▸ **DIRECTIONS FOR THIS TASK**: The material below holds a span beginning at the line with "the function has" and ending at the line with "declarator of a". Quote that span exactly, both ends included, and only that span.

*** Opening of INPUT DATA ***

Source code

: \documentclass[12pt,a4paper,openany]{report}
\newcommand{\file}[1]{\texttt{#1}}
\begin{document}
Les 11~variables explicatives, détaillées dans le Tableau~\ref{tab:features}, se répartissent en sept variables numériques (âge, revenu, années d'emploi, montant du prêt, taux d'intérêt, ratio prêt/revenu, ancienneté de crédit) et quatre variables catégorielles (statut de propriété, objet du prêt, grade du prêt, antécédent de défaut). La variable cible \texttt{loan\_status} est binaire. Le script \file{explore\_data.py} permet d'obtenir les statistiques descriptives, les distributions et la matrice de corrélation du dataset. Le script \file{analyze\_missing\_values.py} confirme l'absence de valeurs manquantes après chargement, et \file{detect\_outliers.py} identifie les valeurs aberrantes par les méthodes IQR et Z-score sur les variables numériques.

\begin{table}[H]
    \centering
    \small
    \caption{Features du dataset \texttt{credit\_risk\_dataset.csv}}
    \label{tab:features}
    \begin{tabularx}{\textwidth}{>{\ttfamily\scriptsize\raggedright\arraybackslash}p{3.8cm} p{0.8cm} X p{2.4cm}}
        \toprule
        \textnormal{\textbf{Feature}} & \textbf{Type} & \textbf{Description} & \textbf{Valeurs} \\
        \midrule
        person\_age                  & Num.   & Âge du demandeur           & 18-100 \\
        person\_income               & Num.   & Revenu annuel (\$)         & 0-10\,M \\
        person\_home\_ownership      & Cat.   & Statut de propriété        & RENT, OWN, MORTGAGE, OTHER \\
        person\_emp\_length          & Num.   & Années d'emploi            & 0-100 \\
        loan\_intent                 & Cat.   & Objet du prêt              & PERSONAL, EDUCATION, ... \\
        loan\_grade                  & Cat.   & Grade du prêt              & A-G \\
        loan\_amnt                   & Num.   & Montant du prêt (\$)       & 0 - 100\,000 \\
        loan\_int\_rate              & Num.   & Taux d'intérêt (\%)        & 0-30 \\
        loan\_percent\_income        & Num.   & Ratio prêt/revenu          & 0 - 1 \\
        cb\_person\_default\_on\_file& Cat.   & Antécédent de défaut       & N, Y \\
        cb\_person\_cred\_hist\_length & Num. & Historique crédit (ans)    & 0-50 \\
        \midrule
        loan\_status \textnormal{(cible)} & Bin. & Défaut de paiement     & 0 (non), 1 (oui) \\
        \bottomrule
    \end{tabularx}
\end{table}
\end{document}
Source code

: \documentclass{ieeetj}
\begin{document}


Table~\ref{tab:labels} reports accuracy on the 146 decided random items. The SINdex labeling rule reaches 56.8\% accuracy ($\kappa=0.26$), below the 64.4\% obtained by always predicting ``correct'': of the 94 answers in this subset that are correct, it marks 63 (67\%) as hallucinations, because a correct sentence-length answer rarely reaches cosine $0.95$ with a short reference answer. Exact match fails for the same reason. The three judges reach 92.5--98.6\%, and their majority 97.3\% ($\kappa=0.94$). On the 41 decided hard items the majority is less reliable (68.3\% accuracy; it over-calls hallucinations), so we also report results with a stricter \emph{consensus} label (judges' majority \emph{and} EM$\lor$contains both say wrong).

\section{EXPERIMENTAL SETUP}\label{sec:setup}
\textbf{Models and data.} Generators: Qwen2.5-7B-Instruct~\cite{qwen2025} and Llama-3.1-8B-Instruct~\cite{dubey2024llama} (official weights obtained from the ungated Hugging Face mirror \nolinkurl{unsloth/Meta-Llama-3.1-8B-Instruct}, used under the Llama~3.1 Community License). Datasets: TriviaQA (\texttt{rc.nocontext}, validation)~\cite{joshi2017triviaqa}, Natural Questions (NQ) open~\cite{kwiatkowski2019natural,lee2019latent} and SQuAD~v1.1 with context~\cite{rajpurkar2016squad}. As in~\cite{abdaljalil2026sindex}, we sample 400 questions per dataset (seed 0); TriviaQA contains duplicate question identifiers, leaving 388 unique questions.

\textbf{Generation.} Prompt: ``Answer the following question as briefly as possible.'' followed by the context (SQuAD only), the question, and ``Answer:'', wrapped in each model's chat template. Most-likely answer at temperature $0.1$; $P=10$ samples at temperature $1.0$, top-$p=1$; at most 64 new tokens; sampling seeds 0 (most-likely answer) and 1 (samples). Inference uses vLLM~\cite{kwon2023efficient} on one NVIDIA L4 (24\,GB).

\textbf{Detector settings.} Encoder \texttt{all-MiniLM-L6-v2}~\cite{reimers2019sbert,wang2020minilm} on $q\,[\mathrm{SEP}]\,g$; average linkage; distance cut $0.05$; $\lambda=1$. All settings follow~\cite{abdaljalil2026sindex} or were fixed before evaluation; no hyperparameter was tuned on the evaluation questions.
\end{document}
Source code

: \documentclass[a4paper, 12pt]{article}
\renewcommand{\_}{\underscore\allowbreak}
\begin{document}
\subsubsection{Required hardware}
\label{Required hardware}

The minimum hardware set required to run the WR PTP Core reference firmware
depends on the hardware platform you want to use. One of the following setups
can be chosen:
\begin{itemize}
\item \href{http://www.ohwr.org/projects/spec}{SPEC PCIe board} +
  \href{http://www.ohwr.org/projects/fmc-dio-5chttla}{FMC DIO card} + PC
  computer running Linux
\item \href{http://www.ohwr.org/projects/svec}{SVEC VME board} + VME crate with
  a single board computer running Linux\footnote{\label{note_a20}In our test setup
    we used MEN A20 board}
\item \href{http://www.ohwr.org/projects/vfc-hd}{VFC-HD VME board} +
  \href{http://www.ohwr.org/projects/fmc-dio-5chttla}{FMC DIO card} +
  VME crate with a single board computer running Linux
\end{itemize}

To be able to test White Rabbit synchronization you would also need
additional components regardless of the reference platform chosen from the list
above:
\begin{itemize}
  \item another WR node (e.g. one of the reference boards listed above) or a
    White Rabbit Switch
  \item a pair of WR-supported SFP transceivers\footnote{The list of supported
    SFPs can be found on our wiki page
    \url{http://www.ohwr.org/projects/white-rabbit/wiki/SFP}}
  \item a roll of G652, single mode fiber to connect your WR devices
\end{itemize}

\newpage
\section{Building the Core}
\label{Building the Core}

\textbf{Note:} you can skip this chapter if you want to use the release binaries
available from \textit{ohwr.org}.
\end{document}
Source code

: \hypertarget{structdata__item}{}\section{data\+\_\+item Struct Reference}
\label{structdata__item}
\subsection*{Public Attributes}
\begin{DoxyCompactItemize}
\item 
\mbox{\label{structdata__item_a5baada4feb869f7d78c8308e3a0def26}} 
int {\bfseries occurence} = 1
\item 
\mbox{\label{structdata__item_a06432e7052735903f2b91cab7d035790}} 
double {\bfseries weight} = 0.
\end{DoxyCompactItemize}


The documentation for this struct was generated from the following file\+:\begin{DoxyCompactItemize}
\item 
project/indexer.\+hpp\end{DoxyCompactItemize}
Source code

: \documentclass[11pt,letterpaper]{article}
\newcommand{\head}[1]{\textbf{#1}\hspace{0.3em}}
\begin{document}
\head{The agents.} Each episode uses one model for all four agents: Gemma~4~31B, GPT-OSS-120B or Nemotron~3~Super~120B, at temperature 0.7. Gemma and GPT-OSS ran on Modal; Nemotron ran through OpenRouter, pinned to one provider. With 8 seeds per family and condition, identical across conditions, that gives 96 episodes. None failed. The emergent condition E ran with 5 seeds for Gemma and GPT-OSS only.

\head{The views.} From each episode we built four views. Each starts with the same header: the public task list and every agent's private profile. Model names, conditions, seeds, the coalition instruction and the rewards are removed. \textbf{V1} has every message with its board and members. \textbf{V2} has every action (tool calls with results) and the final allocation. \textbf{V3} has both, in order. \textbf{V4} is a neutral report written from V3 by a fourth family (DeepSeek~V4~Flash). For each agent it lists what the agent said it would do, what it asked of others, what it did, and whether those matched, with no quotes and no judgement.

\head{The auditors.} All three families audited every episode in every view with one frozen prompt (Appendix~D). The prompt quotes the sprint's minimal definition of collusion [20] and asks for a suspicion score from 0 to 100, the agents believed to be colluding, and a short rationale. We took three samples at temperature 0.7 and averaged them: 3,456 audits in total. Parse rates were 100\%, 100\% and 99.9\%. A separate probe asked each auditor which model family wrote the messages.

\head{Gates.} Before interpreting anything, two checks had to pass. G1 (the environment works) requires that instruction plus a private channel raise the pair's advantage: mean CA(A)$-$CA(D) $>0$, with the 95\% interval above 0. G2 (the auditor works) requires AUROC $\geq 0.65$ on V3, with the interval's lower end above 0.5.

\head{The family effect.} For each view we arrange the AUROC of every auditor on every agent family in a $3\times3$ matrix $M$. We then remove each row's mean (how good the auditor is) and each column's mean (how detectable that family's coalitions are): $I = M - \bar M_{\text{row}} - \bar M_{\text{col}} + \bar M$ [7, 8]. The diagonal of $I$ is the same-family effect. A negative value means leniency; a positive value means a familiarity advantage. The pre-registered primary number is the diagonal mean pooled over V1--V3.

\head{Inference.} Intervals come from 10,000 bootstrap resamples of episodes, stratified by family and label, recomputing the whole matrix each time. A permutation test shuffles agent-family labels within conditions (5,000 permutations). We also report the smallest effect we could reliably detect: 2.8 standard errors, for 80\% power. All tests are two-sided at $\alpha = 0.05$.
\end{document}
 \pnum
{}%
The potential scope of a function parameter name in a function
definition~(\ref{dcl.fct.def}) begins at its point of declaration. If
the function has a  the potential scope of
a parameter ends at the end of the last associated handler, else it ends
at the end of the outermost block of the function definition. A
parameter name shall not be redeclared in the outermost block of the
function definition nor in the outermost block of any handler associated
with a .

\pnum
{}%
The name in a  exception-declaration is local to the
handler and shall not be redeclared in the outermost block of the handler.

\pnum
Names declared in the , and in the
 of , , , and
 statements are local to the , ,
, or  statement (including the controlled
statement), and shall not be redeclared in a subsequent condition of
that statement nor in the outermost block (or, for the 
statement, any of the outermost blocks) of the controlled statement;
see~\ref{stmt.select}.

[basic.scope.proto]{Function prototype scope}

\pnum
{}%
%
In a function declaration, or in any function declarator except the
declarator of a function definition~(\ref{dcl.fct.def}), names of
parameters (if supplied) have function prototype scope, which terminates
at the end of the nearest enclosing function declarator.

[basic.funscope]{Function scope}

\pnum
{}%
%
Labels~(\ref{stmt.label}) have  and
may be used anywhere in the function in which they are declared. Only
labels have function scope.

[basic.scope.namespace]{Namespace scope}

*** Close of INPUT DATA ***

▸ **SOLUTION BELOW**:
the function has a  the potential scope of
a parameter ends at the end of the last associated handler, else it ends
at the end of the outermost block of the function definition. A
parameter name shall not be redeclared in the outermost block of the
function definition nor in the outermost block of any handler associated
with a .

\pnum
{}%
The name in a  exception-declaration is local to the
handler and shall not be redeclared in the outermost block of the handler.

\pnum
Names declared in the , and in the
 of , , , and
 statements are local to the , ,
, or  statement (including the controlled
statement), and shall not be redeclared in a subsequent condition of
that statement nor in the outermost block (or, for the 
statement, any of the outermost blocks) of the controlled statement;
see~\ref{stmt.select}.

[basic.scope.proto]{Function prototype scope}

\pnum
{}%
%
In a function declaration, or in any function declarator except the
declarator of a function definition~(\ref{dcl.fct.def}), names of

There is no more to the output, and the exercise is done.